BT

Facilitating the Spread of Knowledge and Innovation in Professional Software Development

Write for InfoQ

Topics

Choose your language

InfoQ Homepage Articles If Twitter Doesn’t Have a Staging Environment, Should Anyone?

If Twitter Doesn’t Have a Staging Environment, Should Anyone?

Key Takeaways

  • Context is what informs developer teams, so they need visibility into usage, end user, and regulatory requirements.

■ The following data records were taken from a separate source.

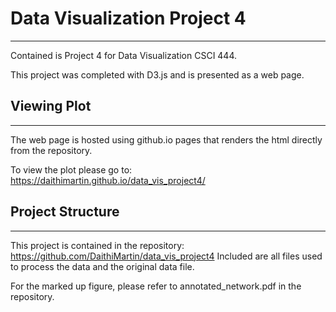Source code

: # Data Visualization Project 4
---
Contained is Project 4 for Data Visualization CSCI 444.

This project was completed with D3.js and is presented as a web page. 

## Viewing Plot
---
The web page is hosted using github.io pages that renders the html directly from the repository. 

To view the plot please go to: https://daithimartin.github.io/data_vis_project4/

## Project Structure
---
This project is contained in the repository: https://github.com/DaithiMartin/data_vis_project4
Included are all files used to process the data and the original data file. 

For the marked up figure, please refer to annotated_network.pdf in the repository.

The approach needs to align with the context or they will over- or under-engineer their solutions.
  • If a team is operating out of sync with the broader context of the project, quality and developer experience will suffer
  • Developers want to bring value to end users, and if they don’t have context, there will be friction and business outcomes will suffer.
  • Delivering at the right speed and quality for the context doesn’t always mean delivering at maximum speed and quality.

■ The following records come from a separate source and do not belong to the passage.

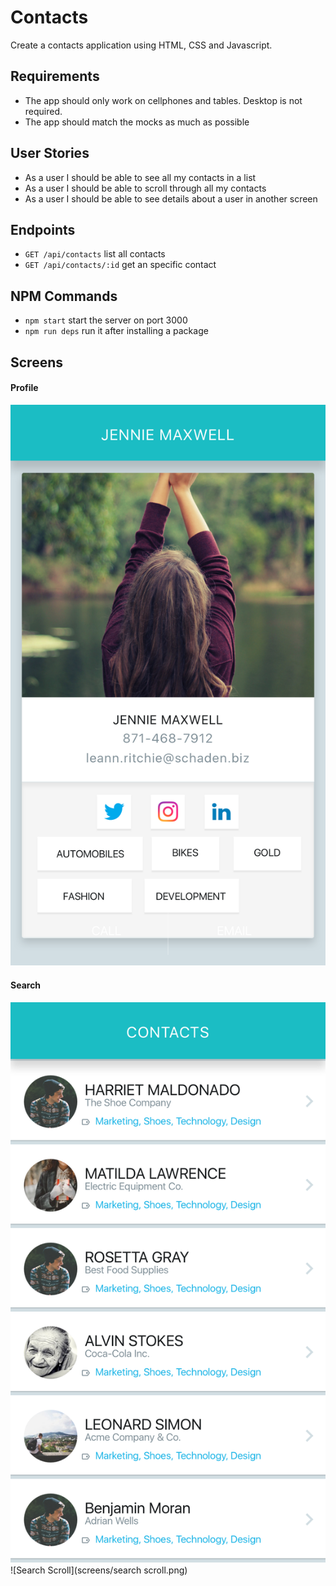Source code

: # Contacts

Create a contacts application using HTML, CSS and Javascript.

## Requirements
- The app should only work on cellphones and tables. Desktop is not required.
- The app should match the mocks as much as possible

## User Stories
- As a user I should be able to see all my contacts in a list
- As a user I should be able to scroll through all my contacts
- As a user I should be able to see details about a user in another screen

## Endpoints
- `GET /api/contacts` list all contacts
- `GET /api/contacts/:id` get an specific contact

## NPM Commands
- `npm start` start the server on port 3000
- `npm run deps` run it after installing a package

## Screens
#### Profile
![Profile](screens/profile.png)
#### Search
![Search](screens/search.png)
![Search Scroll](screens/search scroll.png)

Twitter has been in the news a lot recently. However, if we cast our minds back to September, the company made the news for a different reason. At the time, a Twitter employee testified before Congress that the social media platform does not maintain a software staging environment but pushes updates straight to production. This raised more than a few eyebrows in the software development community. People questioned how the company could be so slack not testing rigorously before releasing. Others had an opposing perspective. If you roll out new capabilities methodically, use feature flags, have automated rollback, and employ strong monitoring and tracing to identify issues quickly, you should push right to production. It should not just be allowable, but better. As is so often the case, neither viewpoint was entirely right.

There are times when rigorous testing is non-negotiable, and other times when pushing lightly tested code is OK. Earlier this year, as a consequence of not rigorously testing, a DeFi developer working in a crypto business confessed that he accidentally caused the loss of $661,000, essentially at the stroke of a key. Eschewing a rigorous process proved disastrous in this case. 

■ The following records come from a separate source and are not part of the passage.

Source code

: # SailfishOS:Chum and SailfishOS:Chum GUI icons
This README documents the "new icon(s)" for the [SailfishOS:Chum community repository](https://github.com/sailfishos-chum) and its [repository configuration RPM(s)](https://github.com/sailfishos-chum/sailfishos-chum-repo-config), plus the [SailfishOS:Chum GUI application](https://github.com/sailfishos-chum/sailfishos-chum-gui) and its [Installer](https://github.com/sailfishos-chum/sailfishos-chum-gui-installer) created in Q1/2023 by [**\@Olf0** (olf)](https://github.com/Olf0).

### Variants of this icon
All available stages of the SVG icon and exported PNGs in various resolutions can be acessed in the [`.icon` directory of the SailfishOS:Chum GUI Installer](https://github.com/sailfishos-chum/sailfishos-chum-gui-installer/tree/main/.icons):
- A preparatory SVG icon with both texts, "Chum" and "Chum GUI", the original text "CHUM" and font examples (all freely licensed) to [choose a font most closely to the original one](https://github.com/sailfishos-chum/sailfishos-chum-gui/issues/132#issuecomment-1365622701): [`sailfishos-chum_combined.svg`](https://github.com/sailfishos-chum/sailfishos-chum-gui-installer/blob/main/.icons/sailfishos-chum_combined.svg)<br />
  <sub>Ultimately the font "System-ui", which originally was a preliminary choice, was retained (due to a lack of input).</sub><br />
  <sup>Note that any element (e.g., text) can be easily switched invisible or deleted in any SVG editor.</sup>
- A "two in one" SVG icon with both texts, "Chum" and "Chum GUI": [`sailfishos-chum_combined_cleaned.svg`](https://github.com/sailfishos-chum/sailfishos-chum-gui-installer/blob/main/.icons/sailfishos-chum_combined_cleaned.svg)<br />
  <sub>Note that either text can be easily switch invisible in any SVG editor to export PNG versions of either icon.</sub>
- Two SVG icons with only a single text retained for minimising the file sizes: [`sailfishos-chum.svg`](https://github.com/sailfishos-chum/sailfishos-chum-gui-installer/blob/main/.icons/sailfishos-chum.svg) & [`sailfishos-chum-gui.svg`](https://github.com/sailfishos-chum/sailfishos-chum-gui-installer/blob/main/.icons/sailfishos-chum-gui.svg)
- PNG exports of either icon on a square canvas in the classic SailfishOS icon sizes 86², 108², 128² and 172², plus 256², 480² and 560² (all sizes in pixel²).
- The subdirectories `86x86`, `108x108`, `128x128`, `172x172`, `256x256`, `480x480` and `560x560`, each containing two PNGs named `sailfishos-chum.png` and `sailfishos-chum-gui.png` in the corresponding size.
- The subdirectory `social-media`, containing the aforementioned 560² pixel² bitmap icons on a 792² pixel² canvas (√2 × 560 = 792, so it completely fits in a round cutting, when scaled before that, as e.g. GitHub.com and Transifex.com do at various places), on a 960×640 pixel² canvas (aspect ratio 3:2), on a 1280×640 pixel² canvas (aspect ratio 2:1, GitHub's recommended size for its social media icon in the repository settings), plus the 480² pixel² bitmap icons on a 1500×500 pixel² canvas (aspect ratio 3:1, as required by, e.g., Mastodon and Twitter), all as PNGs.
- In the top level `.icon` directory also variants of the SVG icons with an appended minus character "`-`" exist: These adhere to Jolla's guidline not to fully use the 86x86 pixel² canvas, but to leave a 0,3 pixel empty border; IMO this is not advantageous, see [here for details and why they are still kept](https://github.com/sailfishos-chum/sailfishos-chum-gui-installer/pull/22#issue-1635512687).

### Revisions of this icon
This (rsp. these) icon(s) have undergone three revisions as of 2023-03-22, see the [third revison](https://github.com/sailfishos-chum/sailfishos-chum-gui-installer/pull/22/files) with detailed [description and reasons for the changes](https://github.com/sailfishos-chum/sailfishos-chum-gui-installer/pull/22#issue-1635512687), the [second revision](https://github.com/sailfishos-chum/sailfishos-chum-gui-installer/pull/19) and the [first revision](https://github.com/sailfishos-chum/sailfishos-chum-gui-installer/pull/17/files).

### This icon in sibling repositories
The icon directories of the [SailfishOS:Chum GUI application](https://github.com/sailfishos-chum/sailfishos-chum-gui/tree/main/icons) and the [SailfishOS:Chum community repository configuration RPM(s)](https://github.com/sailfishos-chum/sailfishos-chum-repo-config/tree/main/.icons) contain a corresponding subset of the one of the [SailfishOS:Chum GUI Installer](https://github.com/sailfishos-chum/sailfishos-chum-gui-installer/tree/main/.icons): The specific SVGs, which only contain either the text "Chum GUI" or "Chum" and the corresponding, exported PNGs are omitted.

The Software Development Lifecycle (SDLC) wars have raged for years. Is Waterfall really over? Is it Agile or bust? Or perhaps Agile is over if you believe what some in high tech say. The debate will continue, but the truth is, there is no one true development methodology that fits all teams, companies, and circumstances. So, how do you determine which is best for your project and your team? 

To answer that, we must consider the increasingly broad role developers are being asked to take on in some organizations. The formerly well-defined boundaries between product management, development, QA and testing, security, and cloud operations are no more as countless tasks are shifting to the developer. Shift-left and shift-right motions mean that developers have responsibilities that persist throughout the SDLC, all the way from feature definition to production. The optimal SDLC is unquestionably influenced by the developer’s role, and that varies by company, team, and project. All this considered, how should development teams determine the best methodology for their team and their company? 

Context Is the Missing Link

Often, the key to deciding the best development methodology for your team to use is the business context of your project. Context includes considering who the end user is, application usage trends, and legal and regulatory requirements, among other factors. Good developers want to bring value to end users; they want their work to matter. Giving them visibility into the context of the project will help them to better deliver this value – for the end user, the project, and the company. Conversely, without context, there will be uncertainty and friction, and business outcomes are likely to suffer. 

Context is not even necessarily defined at the company level; it must be defined at a project level. Teams today need to calibrate their approaches to the different contexts of disparate projects. If a team is operating out of sync with the broader context of the project, there will be failings. Teams will unknowingly over-engineer or under-engineer the solution. They might hold back code that’s ready enough, or release it when further testing is demanded by the context. Therefore, we need to educate teams about context and trust them to adopt the appropriate processes and toolkits for the task. 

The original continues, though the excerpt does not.